A population of amoebas starts with 1. After 1 period that amoeba can divide into 1, 2, 3, or 0 (it can die) with equal probability. What is the probability that the entire population dies out eventually?

The script seems to work fine, but then I started playing with it to investigate curious effects.

If the number of trial generations is too large (num_generations_per_trial), I have problems with performance - the population size gets huge, and the simulation either runs slow or I encounter OverflowError on my brute force FOR loops.

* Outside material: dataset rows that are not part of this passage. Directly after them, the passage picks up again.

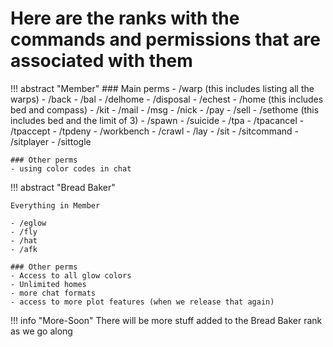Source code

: # Here are the ranks with the commands and permissions that are associated with them

!!! abstract "Member"
    ### Main perms
    - /warp (this includes listing all the warps)
    - /back
    - /bal
    - /delhome
    - /disposal
    - /echest
    - /home (this includes bed and compass)
    - /kit
    - /mail
    - /msg
    - /nick
    - /pay
    - /sell
    - /sethome (this includes bed and the limit of 3)
    - /spawn
    - /suicide
    - /tpa
    - /tpacancel
    - /tpaccept
    - /tpdeny
    - /workbench
    - /crawl
    - /lay
    - /sit
    - /sitcommand
    - /sitplayer
    - /sittogle

    ### Other perms
    - using color codes in chat

!!! abstract "Bread Baker"

    Everything in Member

    - /eglow
    - /fly
    - /hat
    - /afk

    ### Other perms
    - Access to all glow colors
    - Unlimited homes
    - more chat formats
    - access to more plot features (when we release that again)

!!! info "More-Soon"
    There will be more stuff added to the Bread Baker rank as we go along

I would appreciate feedback on efficiency options, and also on general code improvements. I know the runs are independent and could be run in parallel. But that is still sort of brute force. I am curious more about making a single thread approach faster.

from __future__ import division
import random
import math
import time


def run_trial(max_split, num_generations):
    population = 1
    for generation in xrange(num_generations):
        for amoeba in xrange(population):
            amoeba_split = random.randint(0, max_split)
            population -= 1  # remove current amoeba (she will split or die)
            population += amoeba_split

        if population == 0:
            break
    return population


def main():
    extinct_counter = 0
    trials = 10000

    max_split_per_amoeba = 3
    num_generations_per_trial = 20 # populations can get *massive* as generations increase (memory / overflow errors at 100)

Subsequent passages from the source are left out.